=== Work request ===
If the records below hold pictures, omit them, and print exactly the lines from the first line through the line containing "nama_suami,nama_istri,anak1,anak2,ada_suami,ada_istri :String;", inclusive.

=== Dataset entries ===

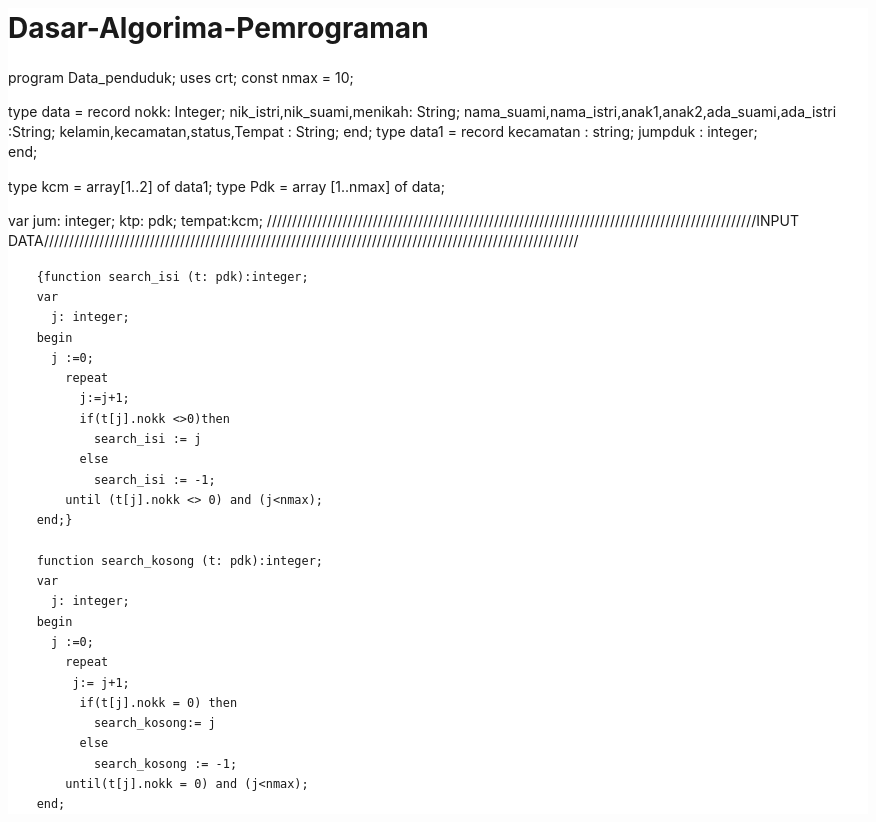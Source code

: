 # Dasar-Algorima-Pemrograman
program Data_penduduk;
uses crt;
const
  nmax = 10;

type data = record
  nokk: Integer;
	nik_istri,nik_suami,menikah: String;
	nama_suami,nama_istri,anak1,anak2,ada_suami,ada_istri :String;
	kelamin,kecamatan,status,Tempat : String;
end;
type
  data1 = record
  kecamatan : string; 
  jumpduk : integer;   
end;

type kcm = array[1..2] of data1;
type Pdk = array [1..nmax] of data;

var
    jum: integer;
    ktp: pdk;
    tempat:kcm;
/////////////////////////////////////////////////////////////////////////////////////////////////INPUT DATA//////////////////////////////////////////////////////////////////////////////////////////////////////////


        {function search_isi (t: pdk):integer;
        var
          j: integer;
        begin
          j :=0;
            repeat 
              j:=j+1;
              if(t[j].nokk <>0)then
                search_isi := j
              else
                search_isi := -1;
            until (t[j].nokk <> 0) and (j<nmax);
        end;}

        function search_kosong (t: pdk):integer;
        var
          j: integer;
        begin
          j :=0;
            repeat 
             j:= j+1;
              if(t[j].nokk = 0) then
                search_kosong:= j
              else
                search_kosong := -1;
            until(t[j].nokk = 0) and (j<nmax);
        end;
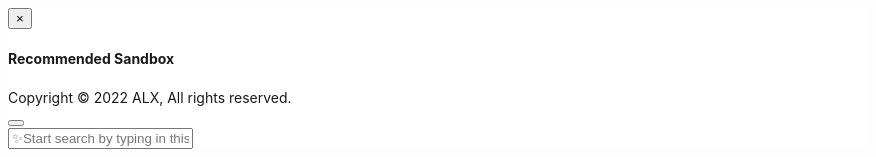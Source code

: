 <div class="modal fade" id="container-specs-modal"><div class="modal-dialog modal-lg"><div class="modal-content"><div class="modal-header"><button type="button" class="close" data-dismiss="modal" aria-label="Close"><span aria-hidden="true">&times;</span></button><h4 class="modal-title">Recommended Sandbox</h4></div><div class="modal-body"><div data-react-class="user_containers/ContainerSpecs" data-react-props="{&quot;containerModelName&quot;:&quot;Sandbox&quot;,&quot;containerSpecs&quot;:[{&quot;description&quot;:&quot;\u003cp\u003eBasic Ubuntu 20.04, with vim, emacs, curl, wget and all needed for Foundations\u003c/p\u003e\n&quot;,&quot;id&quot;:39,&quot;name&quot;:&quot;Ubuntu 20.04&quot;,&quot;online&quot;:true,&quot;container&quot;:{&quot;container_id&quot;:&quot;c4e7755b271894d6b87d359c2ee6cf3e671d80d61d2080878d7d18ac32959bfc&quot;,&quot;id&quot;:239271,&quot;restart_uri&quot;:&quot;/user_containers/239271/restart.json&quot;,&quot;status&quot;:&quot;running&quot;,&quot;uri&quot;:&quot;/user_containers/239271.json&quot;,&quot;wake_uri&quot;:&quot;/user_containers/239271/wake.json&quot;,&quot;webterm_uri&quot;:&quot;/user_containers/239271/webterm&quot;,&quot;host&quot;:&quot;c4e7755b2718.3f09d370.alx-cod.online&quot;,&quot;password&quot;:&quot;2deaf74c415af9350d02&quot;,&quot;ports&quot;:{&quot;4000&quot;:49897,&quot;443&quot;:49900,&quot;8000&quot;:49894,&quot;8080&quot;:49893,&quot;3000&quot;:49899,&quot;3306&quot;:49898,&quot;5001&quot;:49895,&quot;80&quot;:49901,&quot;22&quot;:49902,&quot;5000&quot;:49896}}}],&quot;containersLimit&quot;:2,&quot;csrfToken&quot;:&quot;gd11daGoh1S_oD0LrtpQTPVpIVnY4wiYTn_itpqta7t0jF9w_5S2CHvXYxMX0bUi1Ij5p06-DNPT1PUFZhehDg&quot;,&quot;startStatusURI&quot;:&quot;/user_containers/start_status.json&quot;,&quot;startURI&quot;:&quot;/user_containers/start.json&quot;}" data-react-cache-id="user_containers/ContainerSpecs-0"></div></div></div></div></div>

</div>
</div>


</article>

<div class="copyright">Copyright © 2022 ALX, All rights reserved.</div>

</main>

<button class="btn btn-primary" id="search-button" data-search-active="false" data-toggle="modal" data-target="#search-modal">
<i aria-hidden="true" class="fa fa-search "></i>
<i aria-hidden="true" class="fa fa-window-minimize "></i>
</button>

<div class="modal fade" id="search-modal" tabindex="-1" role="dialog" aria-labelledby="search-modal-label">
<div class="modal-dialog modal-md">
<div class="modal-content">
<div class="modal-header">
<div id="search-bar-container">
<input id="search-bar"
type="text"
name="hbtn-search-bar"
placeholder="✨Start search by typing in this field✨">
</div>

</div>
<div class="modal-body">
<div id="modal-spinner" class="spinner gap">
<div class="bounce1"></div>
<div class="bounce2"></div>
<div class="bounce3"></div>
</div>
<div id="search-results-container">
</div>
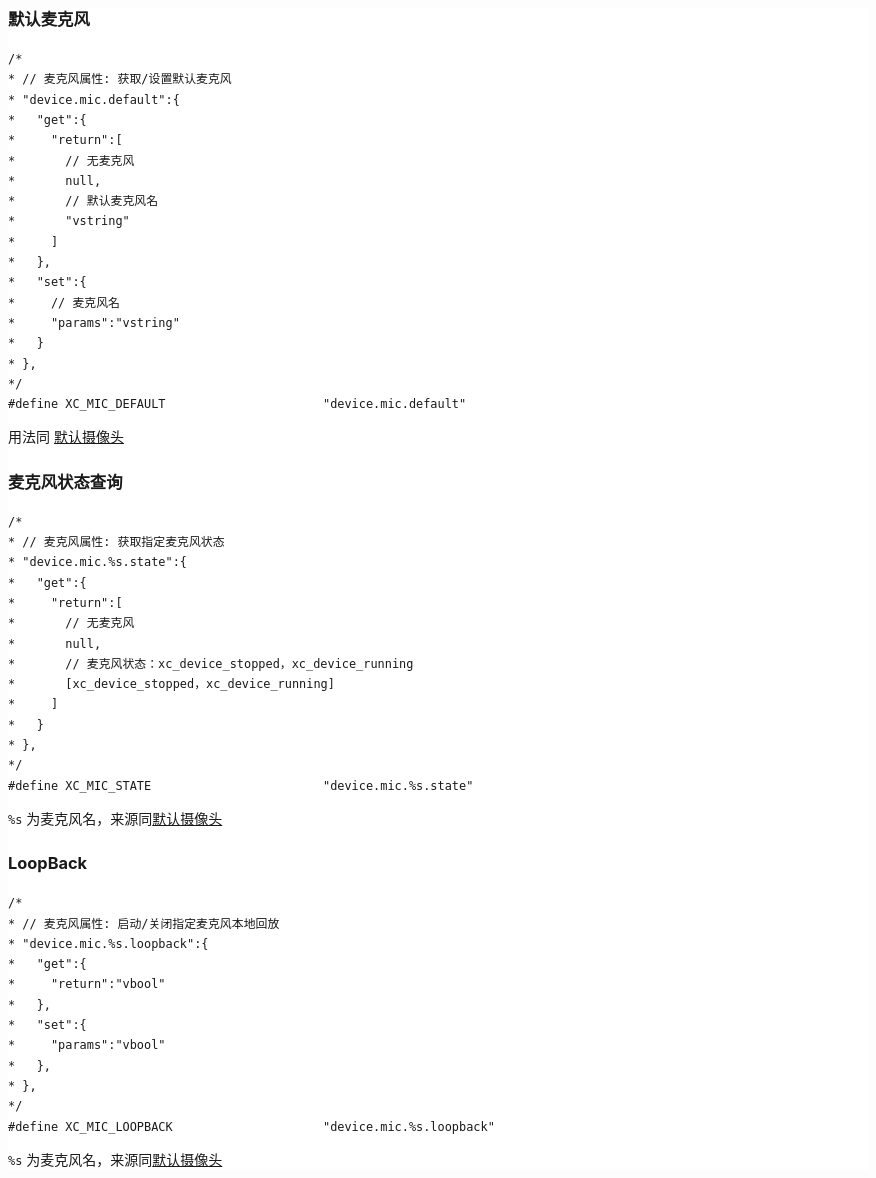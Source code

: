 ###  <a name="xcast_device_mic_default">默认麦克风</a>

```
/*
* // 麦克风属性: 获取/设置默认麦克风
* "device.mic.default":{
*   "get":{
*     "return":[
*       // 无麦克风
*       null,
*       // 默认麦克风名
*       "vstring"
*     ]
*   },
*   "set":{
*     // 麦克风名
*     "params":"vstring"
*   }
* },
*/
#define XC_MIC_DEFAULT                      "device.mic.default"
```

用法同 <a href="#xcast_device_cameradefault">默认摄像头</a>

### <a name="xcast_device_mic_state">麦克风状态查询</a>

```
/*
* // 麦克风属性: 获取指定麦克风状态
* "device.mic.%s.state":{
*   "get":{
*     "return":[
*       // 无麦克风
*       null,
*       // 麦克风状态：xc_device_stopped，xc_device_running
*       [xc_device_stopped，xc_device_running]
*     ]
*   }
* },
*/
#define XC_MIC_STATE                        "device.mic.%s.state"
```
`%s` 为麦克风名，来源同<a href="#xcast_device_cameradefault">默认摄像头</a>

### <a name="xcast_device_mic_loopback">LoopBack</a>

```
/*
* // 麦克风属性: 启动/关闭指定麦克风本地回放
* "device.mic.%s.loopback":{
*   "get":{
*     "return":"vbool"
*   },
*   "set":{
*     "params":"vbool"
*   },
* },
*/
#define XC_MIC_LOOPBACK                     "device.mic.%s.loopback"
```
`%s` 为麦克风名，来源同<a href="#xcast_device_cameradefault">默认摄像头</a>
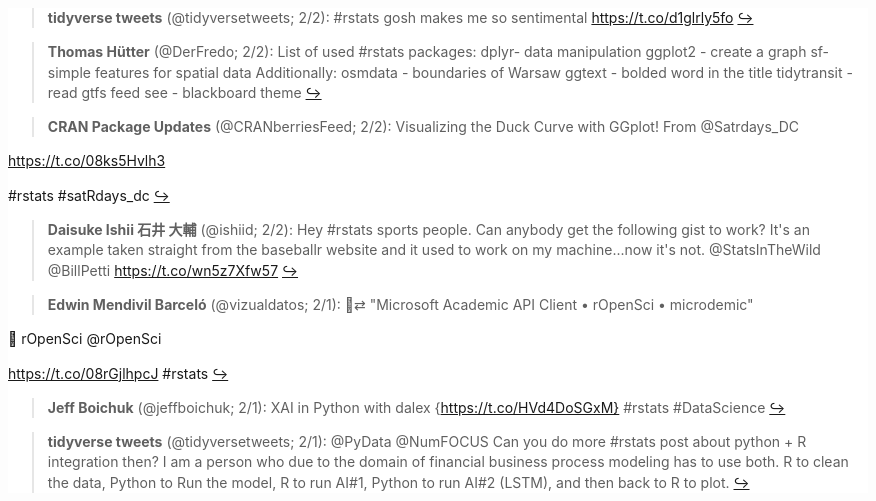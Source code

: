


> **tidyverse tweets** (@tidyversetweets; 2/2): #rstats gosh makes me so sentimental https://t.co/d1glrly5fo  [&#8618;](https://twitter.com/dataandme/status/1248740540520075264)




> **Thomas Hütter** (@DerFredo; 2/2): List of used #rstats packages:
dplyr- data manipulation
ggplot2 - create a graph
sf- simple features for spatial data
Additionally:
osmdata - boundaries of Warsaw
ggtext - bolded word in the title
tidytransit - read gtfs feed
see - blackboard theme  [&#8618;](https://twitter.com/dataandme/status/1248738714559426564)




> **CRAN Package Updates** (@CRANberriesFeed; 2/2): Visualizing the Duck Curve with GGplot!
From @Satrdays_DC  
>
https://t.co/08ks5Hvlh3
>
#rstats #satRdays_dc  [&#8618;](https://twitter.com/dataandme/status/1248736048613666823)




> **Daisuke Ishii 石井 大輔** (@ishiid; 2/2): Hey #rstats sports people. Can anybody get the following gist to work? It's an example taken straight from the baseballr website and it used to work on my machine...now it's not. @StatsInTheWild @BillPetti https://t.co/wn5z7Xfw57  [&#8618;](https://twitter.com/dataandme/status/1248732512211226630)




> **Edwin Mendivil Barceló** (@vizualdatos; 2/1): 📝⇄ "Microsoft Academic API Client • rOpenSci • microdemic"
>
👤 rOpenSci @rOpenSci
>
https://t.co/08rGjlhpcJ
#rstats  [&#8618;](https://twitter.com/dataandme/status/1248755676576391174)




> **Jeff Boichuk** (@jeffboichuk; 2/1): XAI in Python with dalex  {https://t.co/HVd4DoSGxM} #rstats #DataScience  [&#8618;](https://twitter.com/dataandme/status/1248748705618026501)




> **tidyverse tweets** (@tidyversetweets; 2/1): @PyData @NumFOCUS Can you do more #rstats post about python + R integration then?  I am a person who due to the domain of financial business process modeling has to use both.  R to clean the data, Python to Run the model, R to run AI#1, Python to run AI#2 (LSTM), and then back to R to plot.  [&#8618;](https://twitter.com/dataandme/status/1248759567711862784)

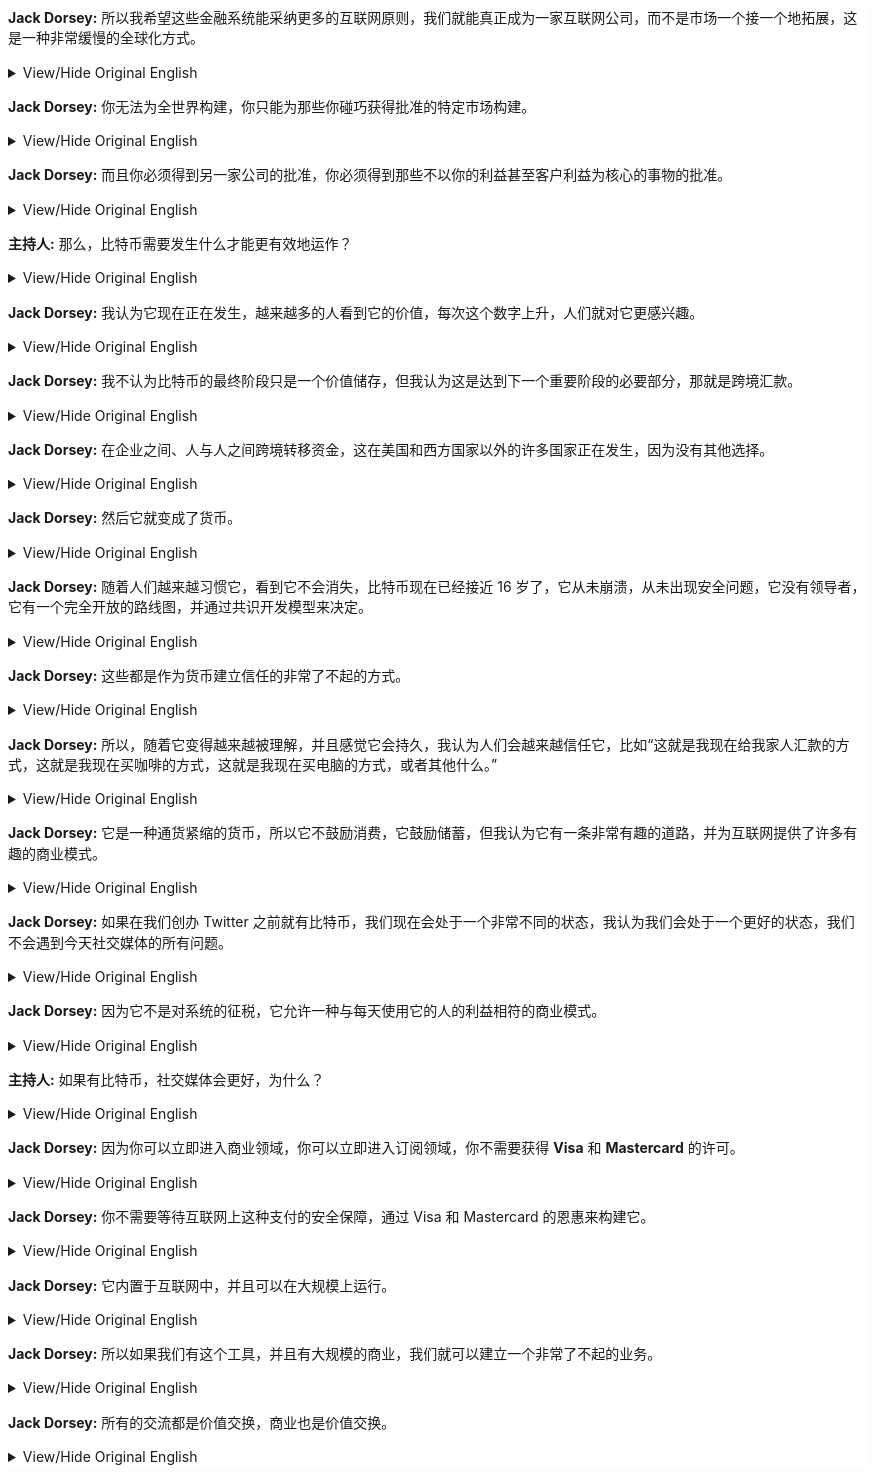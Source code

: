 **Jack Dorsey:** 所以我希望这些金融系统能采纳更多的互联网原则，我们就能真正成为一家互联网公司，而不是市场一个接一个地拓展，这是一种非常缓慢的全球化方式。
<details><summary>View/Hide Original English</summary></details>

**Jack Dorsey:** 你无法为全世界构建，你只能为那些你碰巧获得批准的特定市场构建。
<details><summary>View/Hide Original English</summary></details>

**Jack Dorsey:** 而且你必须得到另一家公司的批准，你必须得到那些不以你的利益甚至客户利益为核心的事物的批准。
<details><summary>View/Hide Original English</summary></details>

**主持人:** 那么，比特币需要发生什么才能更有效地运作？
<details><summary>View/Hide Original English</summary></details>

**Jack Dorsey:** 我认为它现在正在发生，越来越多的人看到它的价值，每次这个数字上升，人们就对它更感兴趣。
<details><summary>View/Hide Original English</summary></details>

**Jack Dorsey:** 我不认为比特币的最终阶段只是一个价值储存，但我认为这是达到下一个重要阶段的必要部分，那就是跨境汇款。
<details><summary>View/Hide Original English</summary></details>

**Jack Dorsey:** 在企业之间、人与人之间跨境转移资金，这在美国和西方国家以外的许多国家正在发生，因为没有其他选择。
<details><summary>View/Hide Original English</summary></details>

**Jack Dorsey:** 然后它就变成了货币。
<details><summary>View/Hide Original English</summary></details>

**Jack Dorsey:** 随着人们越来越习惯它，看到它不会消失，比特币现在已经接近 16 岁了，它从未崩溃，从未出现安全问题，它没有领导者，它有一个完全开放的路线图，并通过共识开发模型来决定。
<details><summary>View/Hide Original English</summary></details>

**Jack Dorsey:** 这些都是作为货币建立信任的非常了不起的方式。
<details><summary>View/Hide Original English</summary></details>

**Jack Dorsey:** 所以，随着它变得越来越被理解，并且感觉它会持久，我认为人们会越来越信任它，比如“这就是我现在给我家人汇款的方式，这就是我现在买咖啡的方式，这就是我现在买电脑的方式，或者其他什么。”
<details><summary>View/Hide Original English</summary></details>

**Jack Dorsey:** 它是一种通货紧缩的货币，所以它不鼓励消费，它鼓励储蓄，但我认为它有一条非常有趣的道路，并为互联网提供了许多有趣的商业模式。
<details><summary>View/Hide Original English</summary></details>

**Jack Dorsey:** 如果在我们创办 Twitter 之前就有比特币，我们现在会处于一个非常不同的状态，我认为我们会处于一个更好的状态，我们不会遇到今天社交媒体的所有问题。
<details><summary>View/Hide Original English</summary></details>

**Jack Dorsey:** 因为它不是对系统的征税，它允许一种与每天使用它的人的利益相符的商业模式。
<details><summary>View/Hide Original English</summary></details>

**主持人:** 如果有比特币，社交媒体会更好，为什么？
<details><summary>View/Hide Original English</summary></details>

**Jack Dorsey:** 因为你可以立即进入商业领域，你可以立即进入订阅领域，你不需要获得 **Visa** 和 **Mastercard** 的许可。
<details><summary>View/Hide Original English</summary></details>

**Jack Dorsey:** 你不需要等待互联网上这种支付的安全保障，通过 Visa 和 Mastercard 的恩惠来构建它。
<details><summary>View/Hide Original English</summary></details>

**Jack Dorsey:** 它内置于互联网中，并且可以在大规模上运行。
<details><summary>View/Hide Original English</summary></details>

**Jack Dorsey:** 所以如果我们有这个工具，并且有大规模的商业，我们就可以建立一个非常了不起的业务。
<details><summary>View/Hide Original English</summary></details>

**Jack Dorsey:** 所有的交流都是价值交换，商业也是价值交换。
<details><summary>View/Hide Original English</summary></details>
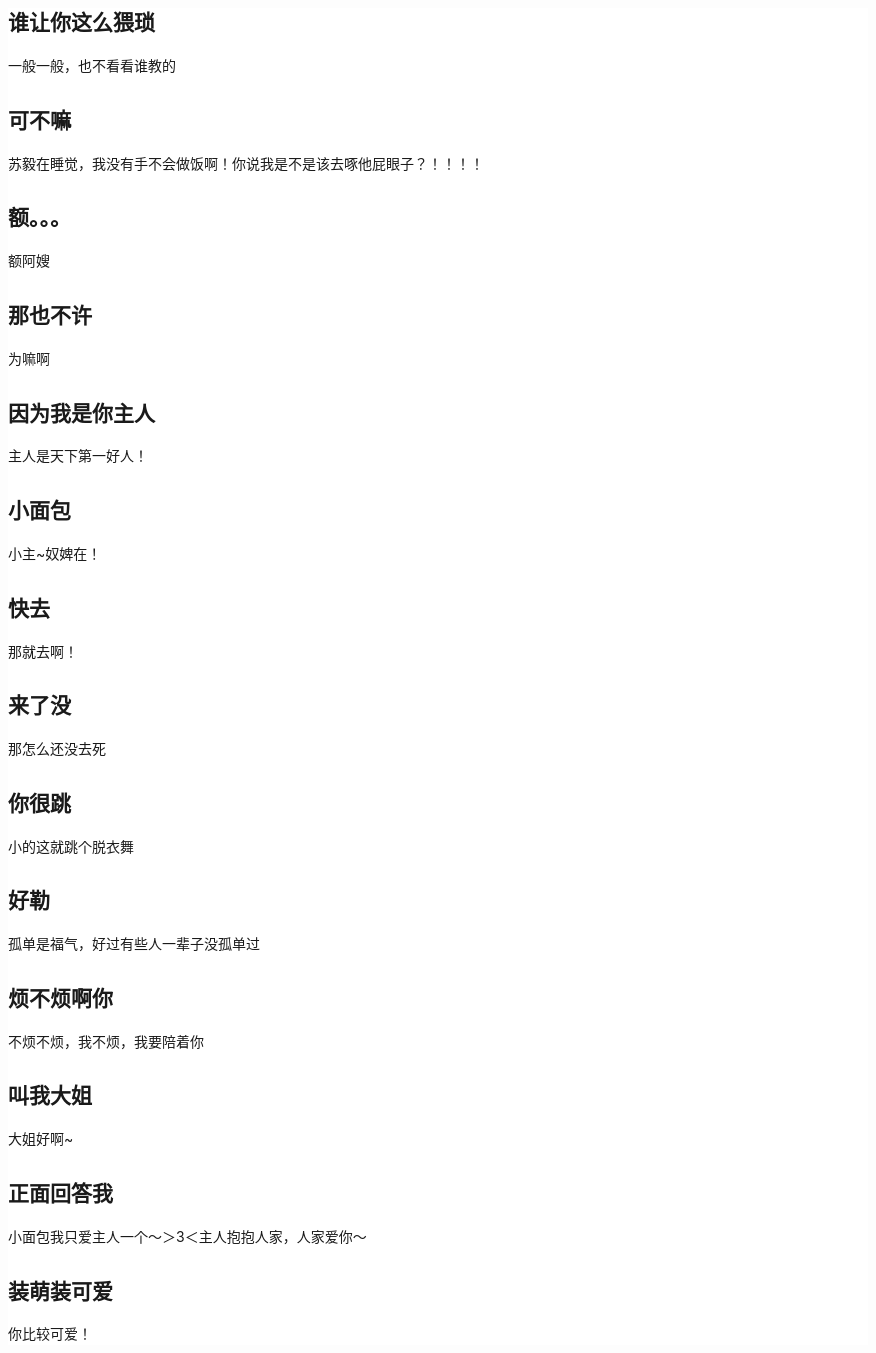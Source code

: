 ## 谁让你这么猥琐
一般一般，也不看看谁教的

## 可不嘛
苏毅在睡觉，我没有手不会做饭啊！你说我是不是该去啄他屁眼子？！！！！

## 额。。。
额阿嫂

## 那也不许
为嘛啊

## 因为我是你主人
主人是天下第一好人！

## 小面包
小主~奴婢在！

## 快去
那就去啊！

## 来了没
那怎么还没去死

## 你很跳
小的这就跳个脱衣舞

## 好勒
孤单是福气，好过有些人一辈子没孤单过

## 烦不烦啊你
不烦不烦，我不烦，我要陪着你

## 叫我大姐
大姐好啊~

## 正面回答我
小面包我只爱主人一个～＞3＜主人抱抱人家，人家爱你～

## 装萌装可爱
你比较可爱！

=== Answer space ===
Source code

: # Dasar-Algorima-Pemrograman
program Data_penduduk;
uses crt;
const
  nmax = 10;

type data = record
  nokk: Integer;
	nik_istri,nik_suami,menikah: String;
	nama_suami,nama_istri,anak1,anak2,ada_suami,ada_istri :String;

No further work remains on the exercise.